Cgil, Cisl e Uil denunciano la lentezza dell’ente rispetto alla misura e chiedono al governatore se sia una priorità.

Rappresentanti sindacali Basilicata: Falotico, Vaccaro e Genovesi (Cisl, Uil, CGIL)

Rappresentanti sindacali Basilicata: Falotico, Vaccaro e Genovesi (Cisl, Uil, CGIL)

“Avviare a partire da febbraio 2015 lo strumento del reddito minimo di inserimento, ricomprendendo in esso la continuità di reddito per i lavoratori non più destinatari di ammortizzatori sociali in deroga e i beneficiari del programma Copes nonchè il sostegno alle famiglie lucane sulla soglia di povertà”.

Questo è quanto convenivano il 2 dicembre scorso Regione e sindacati, ma a metà marzo della misura e dei suoi tempi di attuazione ancora non si ha contezza.

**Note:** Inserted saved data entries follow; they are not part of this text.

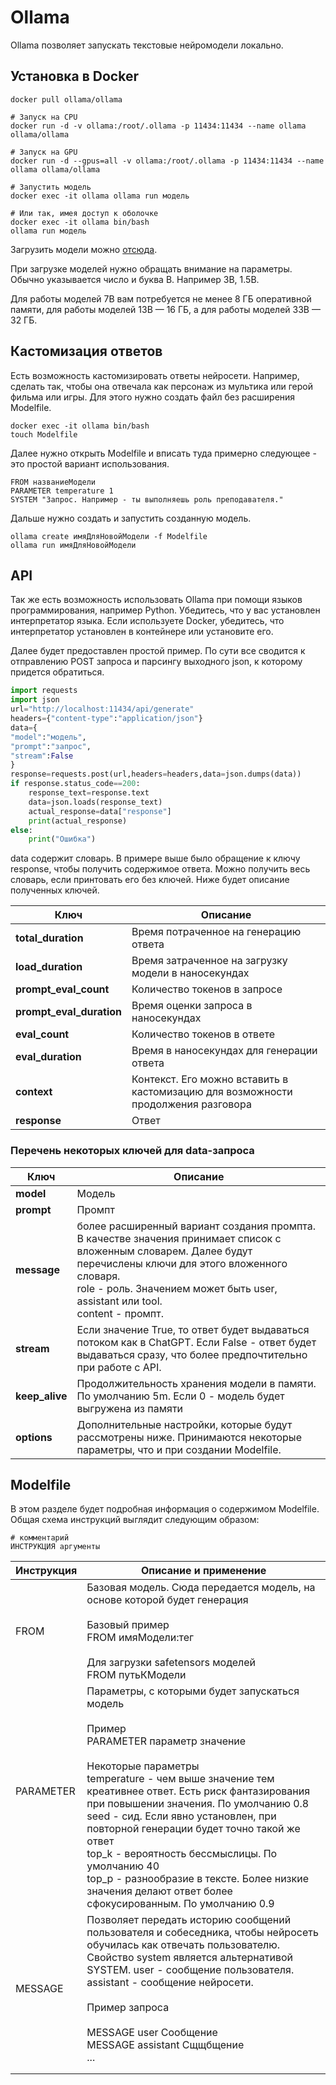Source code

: # Ollama

Ollama позволяет запускать текстовые нейромодели локально. 

## Установка в Docker

```
docker pull ollama/ollama

# Запуск на CPU
docker run -d -v ollama:/root/.ollama -p 11434:11434 --name ollama ollama/ollama

# Запуск на GPU
docker run -d --gpus=all -v ollama:/root/.ollama -p 11434:11434 --name ollama ollama/ollama

# Запустить модель
docker exec -it ollama ollama run модель

# Или так, имея доступ к оболочке
docker exec -it ollama bin/bash
ollama run модель
```

Загрузить модели можно [отсюда](https://ollama.com/library).

При загрузке моделей нужно обращать внимание на параметры. Обычно указывается число и буква B. Например 3B, 1.5B.

Для работы моделей 7B вам потребуется не менее 8 ГБ оперативной памяти, для работы моделей 13B — 16 ГБ, а для работы моделей 33B — 32 ГБ.


## Кастомизация ответов

Есть возможность кастомизировать ответы нейросети. Например, сделать так, чтобы она отвечала как персонаж из мультика или герой фильма или игры. Для этого нужно создать файл без расширения Modelfile.

```
docker exec -it ollama bin/bash
touch Modelfile
```

Далее нужно открыть Modelfile и вписать туда примерно следующее - это простой вариант использования.

```
FROM названиеМодели
PARAMETER temperature 1
SYSTEM "Запрос. Например - ты выполняешь роль преподавателя."
```

Дальше нужно создать и запустить созданную модель.

```
ollama create имяДляНовойМодели -f Modelfile
ollama run имяДляНовойМодели
```


## API

Так же есть возможность использовать Ollama при помощи языков программирования, например Python. Убедитесь, что у вас установлен интерпретатор языка. Если используете Docker, убедитесь, что интерпретатор установлен в контейнере или установите его.

Далее будет предоставлен простой пример. По сути все сводится к отправлению POST запроса и парсингу выходного json, к которому придется обратиться.

```python
import requests
import json
url="http://localhost:11434/api/generate"
headers={"content-type":"application/json"}
data={
"model":"модель",
"prompt":"запрос",
"stream":False
}
response=requests.post(url,headers=headers,data=json.dumps(data))
if response.status_code==200:
	response_text=response.text
	data=json.loads(response_text)
	actual_response=data["response"]
	print(actual_response)
else:
	print("Ошибка")
```

data содержит словарь. В примере выше было обращение к ключу response, чтобы получить содержимое ответа. Можно получить весь словарь, если принтовать его без ключей. Ниже будет описание полученных ключей.


| Ключ                     | Описание                                                                          |
| ------------------------ | --------------------------------------------------------------------------------- |
| **total_duration**       | Время потраченное на генерацию ответа                                             |
| **load_duration**        | Время затраченное на загрузку модели в наносекундах                               |
| **prompt_eval_count**    | Количество токенов в запросе                                                      |
| **prompt_eval_duration** | Время оценки запроса в наносекундах                                               |
| **eval_count**           | Количество токенов в ответе                                                       |
| **eval_duration**        | Время в наносекундах для генерации ответа                                         |
| **context**              | Контекст. Его можно вставить в кастомизацию для возможности продолжения разговора |
| **response**             | Ответ                                                                             |

### Перечень некоторых ключей для data-запроса


| Ключ           | Описание                                                                                                                                                                                                                                               |
| -------------- | ------------------------------------------------------------------------------------------------------------------------------------------------------------------------------------------------------------------------------------------------------ |
| **model**      | Модель                                                                                                                                                                                                                                                 |
| **prompt**     | Промпт                                                                                                                                                                                                                                                 |
| **message**    | более расширенный вариант создания промпта. В качестве значения принимает список с вложенным словарем. Далее будут перечислены ключи для этого вложенного словаря.<br>role - роль. Значением может быть user, assistant или tool.<br>content - промпт. |
| **stream**     | Если значение True, то ответ будет выдаваться потоком как в ChatGPT. Если False - ответ будет выдаваться сразу, что более предпочтительно при работе с API.                                                                                            |
| **keep_alive** | Продолжительность хранения модели в памяти. По умолчанию 5m. Если 0 - модель будет выгружена из памяти                                                                                                                                                 |
| **options**    | Дополнительные настройки, которые будут рассмотрены ниже. Принимаются некоторые параметры, что и при создании Modelfile.                                                                                                                               |

## Modelfile

В этом разделе будет подробная информация о содержимом Modelfile. Общая схема инструкций выглядит следующим образом:

```
# комментарий
ИНСТРУКЦИЯ аргументы
```


| Инструкция         | Описание и применение                                                                                                                                                                                                                                                                                                                                                                                                                                                                                      |
| ------------------ | ---------------------------------------------------------------------------------------------------------------------------------------------------------------------------------------------------------------------------------------------------------------------------------------------------------------------------------------------------------------------------------------------------------------------------------------------------------------------------------------------------------- |
| FROM               | Базовая модель. Сюда передается модель, на основе которой будет генерация<br><br>Базовый пример<br>FROM имяМодели:тег<br><br>Для загрузки safetensors моделей<br>FROM путьКМодели                                                                                                                                                                                                                                                                                                                          |
| PARAMETER <br><br> | Параметры, с которыми будет запускаться модель<br><br>Пример<br>PARAMETER параметр значение<br><br>Некоторые параметры<br>temperature - чем выше значение тем креативнее ответ. Есть риск фантазирования при повышении значения. По умолчанию 0.8<br>seed - сид. Если явно установлен, при повторной генерации будет точно такой же ответ<br>top_k - вероятность бессмыслицы. По умолчанию 40<br>top_p - разнообразие в тексте. Более низкие значения делают ответ более сфокусированным. По умолчанию 0.9 |
| MESSAGE            | Позволяет передать историю сообщений пользователя и собеседника, чтобы нейросеть обучилась как отвечать пользователю. Свойство system является альтернативой SYSTEM. user - сообщение пользователя.  assistant - сообщение нейросети. <br><br>Пример запроса<br><br>MESSAGE user Сообщение<br>MESSAGE assistant Сщщбщение<br>...                                                                                                                                                                           |
|                    |                                                                                                                                                                                                                                                                                                                                                                                                                                                                                                            |
|                    |                                                                                                                                                                                                                                                                                                                                                                                                                                                                                                            |









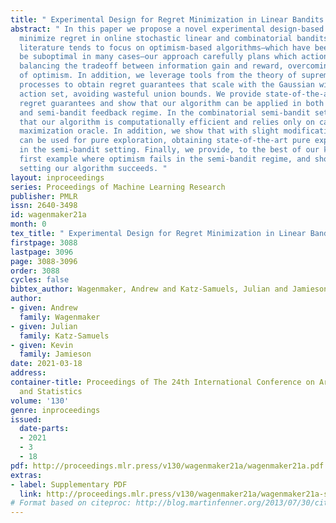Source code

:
 ```yaml
---
title: " Experimental Design for Regret Minimization in Linear Bandits "
abstract: " In this paper we propose a novel experimental design-based algorithm to
  minimize regret in online stochastic linear and combinatorial bandits. While existing
  literature tends to focus on optimism-based algorithms–which have been shown to
  be suboptimal in many cases–our approach carefully plans which action to take by
  balancing the tradeoff between information gain and reward, overcoming the failures
  of optimism. In addition, we leverage tools from the theory of suprema of empirical
  processes to obtain regret guarantees that scale with the Gaussian width of the
  action set, avoiding wasteful union bounds. We provide state-of-the-art finite time
  regret guarantees and show that our algorithm can be applied in both the bandit
  and semi-bandit feedback regime. In the combinatorial semi-bandit setting, we show
  that our algorithm is computationally efficient and relies only on calls to a linear
  maximization oracle. In addition, we show that with slight modification our algorithm
  can be used for pure exploration, obtaining state-of-the-art pure exploration guarantees
  in the semi-bandit setting. Finally, we provide, to the best of our knowledge, the
  first example where optimism fails in the semi-bandit regime, and show that in this
  setting our algorithm succeeds. "
layout: inproceedings
series: Proceedings of Machine Learning Research
publisher: PMLR
issn: 2640-3498
id: wagenmaker21a
month: 0
tex_title: " Experimental Design for Regret Minimization in Linear Bandits "
firstpage: 3088
lastpage: 3096
page: 3088-3096
order: 3088
cycles: false
bibtex_author: Wagenmaker, Andrew and Katz-Samuels, Julian and Jamieson, Kevin
author:
- given: Andrew
  family: Wagenmaker
- given: Julian
  family: Katz-Samuels
- given: Kevin
  family: Jamieson
date: 2021-03-18
address: 
container-title: Proceedings of The 24th International Conference on Artificial Intelligence
  and Statistics
volume: '130'
genre: inproceedings
issued:
  date-parts:
  - 2021
  - 3
  - 18
pdf: http://proceedings.mlr.press/v130/wagenmaker21a/wagenmaker21a.pdf
extras:
- label: Supplementary PDF
  link: http://proceedings.mlr.press/v130/wagenmaker21a/wagenmaker21a-supp.pdf
# Format based on citeproc: http://blog.martinfenner.org/2013/07/30/citeproc-yaml-for-bibliographies/
---
```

Per questa ragione Cgil, Cisl e Uil, nel corso di una conferenza stampa, hanno denunciato la lentezza dell’ente regionale, chiedendo al Governatore se il Reddito minimo di inserimento sia ancora una priorità.

In particolare, le parti sociali si interrogano sulle ragioni del ritardo. “Che fine hanno fatto i 35 milioni di euro recuperate dalla ex card carburante? Perchè sono stati prorogati i Copes?”.

E nel porre queste questioni le tre sigle chiedono alla Regione di mantenere gli impegni, emanando nei prossimi giorni i bandi a favore della platea. “E’ il tempo in cui chiacchiere e propaganda devono cessare – secondo Cgil, Cisl e Uil – per passare ai fatti concreti”. E se questo non avverrà si scenderà in piazza.